If you're thinking of adding supplemental in, then your room wattage would go up. Say you added 120w of supplemental to the (4) QB288 setup utilizing the 480h 2800ab, you'd then be at 600w for the grow so would be hitting your photon density target.

If it were me, and I could return them, i probably would. I'd get the most ideal solutions possible, but that being said they can be made to eork, and if adding supplementals, wouldn't really be that bad. So if you can't return them, no worries you can still make some hay :bigjoint:
This is the kit I bought https://m.alibaba.com/product/60827075916/MARCH-EXPO-qb-288-quantum-board.html?s=p&spm=a2706.wap_new_search.1998817009.5.1bba284fa3Ltbw
 

ChiefRunningPhist

Well-Known Member
Awww man, so cancel the drivers or the kit or both?
Are you trying to flower with the (4) 288s? Are they V1 or V2? [EDIT: I see the link you posted, you're V2 and 48v] V1 has a higher forward voltage. Itd be the differnce of buying a 600h 48 or a 600h 54. If you want 600w in there then you'll want a 600h 48. Otherwise the 480h will work, if its a 480h 48. [The driver in the kit will work just fine if you only want to power them to 480w, its up to you how many watts youll need for your area, if its veg or flower ect]

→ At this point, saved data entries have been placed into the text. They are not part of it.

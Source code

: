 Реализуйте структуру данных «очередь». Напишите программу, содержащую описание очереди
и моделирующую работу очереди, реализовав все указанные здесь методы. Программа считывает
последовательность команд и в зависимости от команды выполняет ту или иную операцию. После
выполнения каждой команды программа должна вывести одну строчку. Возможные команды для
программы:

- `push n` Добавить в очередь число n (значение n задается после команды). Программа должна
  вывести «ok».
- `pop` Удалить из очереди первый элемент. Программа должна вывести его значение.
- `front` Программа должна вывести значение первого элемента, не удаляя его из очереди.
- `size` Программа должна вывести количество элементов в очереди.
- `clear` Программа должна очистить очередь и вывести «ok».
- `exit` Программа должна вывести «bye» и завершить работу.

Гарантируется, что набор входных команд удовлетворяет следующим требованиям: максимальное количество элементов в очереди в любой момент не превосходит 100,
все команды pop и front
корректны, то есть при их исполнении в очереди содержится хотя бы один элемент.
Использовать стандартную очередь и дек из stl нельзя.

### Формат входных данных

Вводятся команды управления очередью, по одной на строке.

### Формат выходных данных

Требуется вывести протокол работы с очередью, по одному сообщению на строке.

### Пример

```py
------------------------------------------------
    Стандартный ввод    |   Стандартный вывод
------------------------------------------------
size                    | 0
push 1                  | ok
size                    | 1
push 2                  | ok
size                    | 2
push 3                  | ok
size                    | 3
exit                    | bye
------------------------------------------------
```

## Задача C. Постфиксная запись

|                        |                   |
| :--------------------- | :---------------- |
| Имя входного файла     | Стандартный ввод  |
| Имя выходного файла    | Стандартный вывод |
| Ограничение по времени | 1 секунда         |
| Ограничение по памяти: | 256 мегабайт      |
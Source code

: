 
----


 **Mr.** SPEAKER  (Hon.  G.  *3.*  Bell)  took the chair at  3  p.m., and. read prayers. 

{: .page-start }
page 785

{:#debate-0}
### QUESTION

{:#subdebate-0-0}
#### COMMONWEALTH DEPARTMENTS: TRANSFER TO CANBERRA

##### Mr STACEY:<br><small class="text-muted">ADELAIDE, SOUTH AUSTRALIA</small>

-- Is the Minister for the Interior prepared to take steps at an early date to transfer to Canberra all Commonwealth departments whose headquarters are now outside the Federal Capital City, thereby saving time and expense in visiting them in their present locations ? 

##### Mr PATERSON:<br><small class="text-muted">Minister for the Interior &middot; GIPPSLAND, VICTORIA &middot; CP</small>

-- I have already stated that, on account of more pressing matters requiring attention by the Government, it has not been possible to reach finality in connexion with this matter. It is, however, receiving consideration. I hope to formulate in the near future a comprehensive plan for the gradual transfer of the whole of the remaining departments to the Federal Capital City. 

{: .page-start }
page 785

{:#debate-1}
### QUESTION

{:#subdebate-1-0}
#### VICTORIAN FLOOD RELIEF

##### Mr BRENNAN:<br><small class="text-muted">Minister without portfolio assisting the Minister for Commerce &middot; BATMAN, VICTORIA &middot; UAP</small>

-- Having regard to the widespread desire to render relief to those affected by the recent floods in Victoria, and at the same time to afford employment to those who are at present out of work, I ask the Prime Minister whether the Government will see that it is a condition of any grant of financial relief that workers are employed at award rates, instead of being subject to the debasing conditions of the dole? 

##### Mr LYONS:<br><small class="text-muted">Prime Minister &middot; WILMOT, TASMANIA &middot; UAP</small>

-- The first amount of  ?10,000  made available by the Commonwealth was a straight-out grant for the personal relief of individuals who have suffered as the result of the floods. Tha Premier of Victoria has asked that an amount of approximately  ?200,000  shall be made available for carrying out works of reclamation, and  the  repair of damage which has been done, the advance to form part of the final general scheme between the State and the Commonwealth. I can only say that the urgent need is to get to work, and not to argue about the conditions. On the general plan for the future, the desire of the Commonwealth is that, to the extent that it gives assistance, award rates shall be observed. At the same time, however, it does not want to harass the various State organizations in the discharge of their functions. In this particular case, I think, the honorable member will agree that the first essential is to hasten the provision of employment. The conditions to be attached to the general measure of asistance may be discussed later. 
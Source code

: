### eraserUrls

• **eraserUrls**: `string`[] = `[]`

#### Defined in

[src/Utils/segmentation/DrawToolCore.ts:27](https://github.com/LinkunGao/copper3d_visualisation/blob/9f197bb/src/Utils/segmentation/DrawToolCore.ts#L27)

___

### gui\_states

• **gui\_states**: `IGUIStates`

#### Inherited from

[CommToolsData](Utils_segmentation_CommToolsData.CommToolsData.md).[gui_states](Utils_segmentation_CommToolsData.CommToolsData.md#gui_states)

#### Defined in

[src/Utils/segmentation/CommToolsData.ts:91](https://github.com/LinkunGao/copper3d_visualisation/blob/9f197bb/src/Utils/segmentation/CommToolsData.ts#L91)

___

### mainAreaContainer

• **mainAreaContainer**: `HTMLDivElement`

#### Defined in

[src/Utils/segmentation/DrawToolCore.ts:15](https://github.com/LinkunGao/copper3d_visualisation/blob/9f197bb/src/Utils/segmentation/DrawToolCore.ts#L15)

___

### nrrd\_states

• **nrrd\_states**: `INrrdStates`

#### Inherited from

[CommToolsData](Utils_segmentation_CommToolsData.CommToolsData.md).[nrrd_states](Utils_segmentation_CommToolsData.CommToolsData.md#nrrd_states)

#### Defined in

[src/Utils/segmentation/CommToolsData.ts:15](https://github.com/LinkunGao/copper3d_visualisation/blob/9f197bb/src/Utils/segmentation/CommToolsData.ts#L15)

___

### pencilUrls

For the (8 ) QB132's you'll want a 600h.

So return 1 of the 480h's for sure for a 600h, and depending on how much wattage you want in your QB288 room then possibly return both 480h's for 2 600h's. But (1) will be a 600h 36 and the other a 600h 48 (54 for V1).

The (2) 240h's will work. But buying (2) drivers over (1) 320h is probably more expensive, so if you can, I'd return those too so I only had to buy 1 driver.